Il a eu sa première relation sexuelle à l’âge de dix-sept ans : «c’est notre voisine, elle est mariée avec trois enfants, elle m’a dragué de sous la table, et après on a dormi ensemble ».

Sa grand-mère lui raconte que la raison pour laquelle ses trois frères trouvèrent la mort est «un coup d’oeil » de la part de leur voisine, qui veut dire de la sorcellerie, “après je me suis vengé d’elle, je l’ai paralysée ! ». Nous ne savons pas s’il s’agit de la même voisine avec laquelle il a eu sa première relation sexuelle.
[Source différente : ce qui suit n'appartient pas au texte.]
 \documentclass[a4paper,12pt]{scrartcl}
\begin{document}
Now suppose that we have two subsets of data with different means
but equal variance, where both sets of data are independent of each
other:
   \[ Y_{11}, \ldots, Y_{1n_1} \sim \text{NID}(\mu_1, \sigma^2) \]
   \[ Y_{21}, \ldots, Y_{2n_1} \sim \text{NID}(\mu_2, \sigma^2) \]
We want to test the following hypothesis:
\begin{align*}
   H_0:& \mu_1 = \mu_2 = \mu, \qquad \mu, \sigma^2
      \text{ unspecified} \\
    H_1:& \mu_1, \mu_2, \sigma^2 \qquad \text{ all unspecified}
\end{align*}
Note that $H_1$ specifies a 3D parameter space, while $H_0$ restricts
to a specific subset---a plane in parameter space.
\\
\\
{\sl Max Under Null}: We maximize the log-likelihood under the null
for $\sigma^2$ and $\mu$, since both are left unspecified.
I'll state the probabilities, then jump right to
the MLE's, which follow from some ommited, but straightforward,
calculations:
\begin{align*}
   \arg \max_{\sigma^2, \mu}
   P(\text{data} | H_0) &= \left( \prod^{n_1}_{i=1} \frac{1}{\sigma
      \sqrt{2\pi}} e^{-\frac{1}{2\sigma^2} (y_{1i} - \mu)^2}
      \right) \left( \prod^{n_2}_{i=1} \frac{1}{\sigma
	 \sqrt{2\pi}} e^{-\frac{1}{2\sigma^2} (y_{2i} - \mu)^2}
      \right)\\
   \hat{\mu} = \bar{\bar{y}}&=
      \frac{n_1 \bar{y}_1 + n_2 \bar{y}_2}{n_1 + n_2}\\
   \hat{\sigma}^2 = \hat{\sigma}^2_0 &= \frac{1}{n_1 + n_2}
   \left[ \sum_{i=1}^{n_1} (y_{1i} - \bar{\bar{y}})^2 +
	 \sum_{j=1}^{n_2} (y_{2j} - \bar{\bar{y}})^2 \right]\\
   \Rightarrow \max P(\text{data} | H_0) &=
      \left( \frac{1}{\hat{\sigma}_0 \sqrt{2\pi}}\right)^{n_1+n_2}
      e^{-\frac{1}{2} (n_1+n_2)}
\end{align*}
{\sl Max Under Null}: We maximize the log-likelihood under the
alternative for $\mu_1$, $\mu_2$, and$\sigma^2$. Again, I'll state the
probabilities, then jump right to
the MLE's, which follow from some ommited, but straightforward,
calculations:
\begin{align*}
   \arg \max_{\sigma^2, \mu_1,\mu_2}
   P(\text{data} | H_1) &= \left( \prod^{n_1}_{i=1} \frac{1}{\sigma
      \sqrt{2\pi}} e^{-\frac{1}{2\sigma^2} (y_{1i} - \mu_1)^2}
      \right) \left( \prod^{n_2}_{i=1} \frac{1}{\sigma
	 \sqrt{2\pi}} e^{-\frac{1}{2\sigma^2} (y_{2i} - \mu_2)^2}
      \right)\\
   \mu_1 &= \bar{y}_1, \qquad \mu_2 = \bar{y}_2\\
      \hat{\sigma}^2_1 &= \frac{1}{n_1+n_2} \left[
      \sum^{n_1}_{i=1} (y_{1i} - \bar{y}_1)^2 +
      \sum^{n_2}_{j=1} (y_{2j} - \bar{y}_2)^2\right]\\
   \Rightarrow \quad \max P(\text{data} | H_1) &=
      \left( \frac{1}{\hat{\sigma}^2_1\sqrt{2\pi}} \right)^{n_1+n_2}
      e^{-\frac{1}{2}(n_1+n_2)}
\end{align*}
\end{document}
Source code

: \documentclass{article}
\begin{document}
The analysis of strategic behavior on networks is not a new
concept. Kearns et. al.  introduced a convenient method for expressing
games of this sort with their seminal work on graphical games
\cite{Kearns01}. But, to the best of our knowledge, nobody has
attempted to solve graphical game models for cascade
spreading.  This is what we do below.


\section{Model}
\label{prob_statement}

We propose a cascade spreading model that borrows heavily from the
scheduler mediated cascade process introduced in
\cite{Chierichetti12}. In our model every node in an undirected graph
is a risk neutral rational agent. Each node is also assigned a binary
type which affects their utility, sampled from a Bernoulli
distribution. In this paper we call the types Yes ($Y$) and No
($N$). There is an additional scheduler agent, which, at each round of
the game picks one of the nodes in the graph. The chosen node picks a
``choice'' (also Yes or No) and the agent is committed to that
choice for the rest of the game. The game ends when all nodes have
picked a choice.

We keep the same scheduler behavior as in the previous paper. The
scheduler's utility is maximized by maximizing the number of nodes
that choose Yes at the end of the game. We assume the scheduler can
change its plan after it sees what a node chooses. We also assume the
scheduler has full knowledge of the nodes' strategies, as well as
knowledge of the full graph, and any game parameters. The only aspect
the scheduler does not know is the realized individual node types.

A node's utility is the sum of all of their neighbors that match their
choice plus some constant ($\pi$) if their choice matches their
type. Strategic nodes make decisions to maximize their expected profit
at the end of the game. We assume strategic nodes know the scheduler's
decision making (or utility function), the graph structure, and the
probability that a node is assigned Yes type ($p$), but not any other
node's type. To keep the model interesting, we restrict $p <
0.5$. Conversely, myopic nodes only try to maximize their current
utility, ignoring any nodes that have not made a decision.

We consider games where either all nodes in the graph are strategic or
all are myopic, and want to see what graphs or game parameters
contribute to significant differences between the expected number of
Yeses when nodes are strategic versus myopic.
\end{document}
Du dessin, il me dit « qu’est-ce-tu veux que je te dessine ? Un marié et une mariée, deux qui s’aiment, bon je vais dessiner deux mariés à côté d’eux une rivière et de la nature». En fin du compte il ne dessine rien.

Notes
223.

- Les institutions publiques n’acceptent que les employés de nationalité libanaise.

224.

- D’un pays qui a beaucoup de privilèges et d’autorité au Liban.

225.

- Traduction exacte de l’Arabe. C’est une expression utilisée pour montrer la honte infinie qu’on peut causer à quelqu’un.

226.

- Au Liban, la plupart des prostituées entre autres sont de ces deux nationalités.